The first way is simply by correlating the two sets of ones and zeroes. We can do this with the `quanteda.textstats` package like so.

```{r}
## correlation
textstat_simil(dfmat, margin = "documents", method = "correlation")
```

And you'll see that this is the same as what we would get if we manipulated the data into tidy format (rows for words and columns of 1s and 0s).

```{r, warning = F}
test <- tidy(dfmat)
test <- test %>%
  cast_dfm(term, document, count)
test <- as.data.frame(test)

res <- cor(test[,2:4])
res
```

And we see that as expected `text2` is more highly correlated with `text1` than is `text3`. 

```{r}
corrplot(res, type = "upper", order = "hclust", 
         tl.col = "black", tl.srt = 45)
```
As for Euclidean distances, we can again use `quanteda` as so.

```{r}
textstat_dist(dfmat, margin = "documents", method = "euclidean")
```

Or we could define our own function just so we see what's going on behind the scenes.

```{r}
# function for Euclidean distance
euclidean <- function(a,b) sqrt(sum((a - b)^2))
# estimating the distance
euclidean(test$text1, test$text2)
euclidean(test$text1, test$text3)
euclidean(test$text2, test$text3)

```

For Manhattan distance, we could use `quanteda` again.

```{r}
textstat_dist(dfmat, margin = "documents", method = "manhattan")
```

Or we could again define our own function.

```{r}
## manhattan
manhattan <- function(a, b){
  dist <- abs(a - b)
  dist <- sum(dist)
  return(dist)
}

manhattan(test$text1, test$text2)
manhattan(test$text1, test$text3)
manhattan(test$text2, test$text3)
```

And for the cosine similarity, `quanteda` again makes this straightforward.

```{r}
textstat_simil(dfmat, margin = "documents", method = "cosine")
```

But to make clear what's going on here, we could again write our own function. 

```{r}
## cosine
cos.sim <- function(a, b) 
{
  return(sum(a*b)/sqrt(sum(a^2)*sum(b^2)) )
}  

cos.sim(test$text1, test$text2)
cos.sim(test$text1, test$text3)
cos.sim(test$text2, test$text3)
```

## Complexity

Note: this section borrows notation from the materials for the [`texstat_readability()` function](https://quanteda.io/reference/textstat_readability.html).

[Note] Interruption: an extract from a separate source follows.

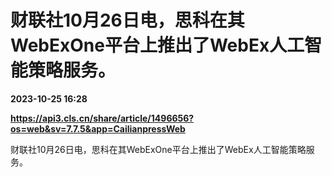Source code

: # 财联社10月26日电，思科在其WebExOne平台上推出了WebEx人工智能策略服务。

**2023-10-25 16:28**

**https://api3.cls.cn/share/article/1496656?os=web&sv=7.7.5&app=CailianpressWeb**

财联社10月26日电，思科在其WebExOne平台上推出了WebEx人工智能策略服务。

We also talked about different document-level measures of text characteristics. One of these is the "complexity" or readability of a text. One of the most frequently used is Flesch's Reading Ease Score (Flesch 1948).

This is computed as:


\item{\code{"Flesch"}:}{Flesch's Reading Ease Score (Flesch 1948).
\deqn{206.835 - (1.015 \times ASL) - (84.6 \times \frac{n_{sy}}{n_{w}})}{
  206.835 - (1.015 * ASL) - (84.6 * (Nsy / Nw))}}
  
We can estimate a readability score for our respective sentences as such. The Flesch score from 1948 is the default. 

```{r}
textstat_readability(sentence1)
textstat_readability(sentence2)
textstat_readability(sentence3)
```

What do we see here? The original Austen opening line is marked lower in readability than our more colloquial alternatives. 

But there are other alternatives measures we might use. You can check these out by clicking through the links of the function `textstat_readability()`. Below I display a few of these. 

One such is the McLaughlin (1969) "Simple Measure of Gobbledygook, which is based on the recurrence of words with 3 syllables or more and is calculated as:


\item{\code{"SMOG"}:}{Simple Measure of Gobbledygook (SMOG) (McLaughlin 1969). \deqn{ 1.043
   \times \sqrt{n_{wsy>=3}} \times \frac{30}{n_{st}} + 3.1291}{1.043 * sqrt(Nwmin3sy
   * 30 / Nst) + 3.1291}

where \eqn{n_{wsy>=3}} = Nwmin3sy = the number of words with 3 syllables or more.
This measure is regression equation D in McLaughlin's original paper.}

We can calculate this for our three sentences as below.

```{r}
textstat_readability(sentence1, measure = "SMOG")
textstat_readability(sentence2, measure = "SMOG")
textstat_readability(sentence3, measure = "SMOG")
```

Here, again, we see that the original Austen sentence has a higher level of complexity (or gobbledygook!).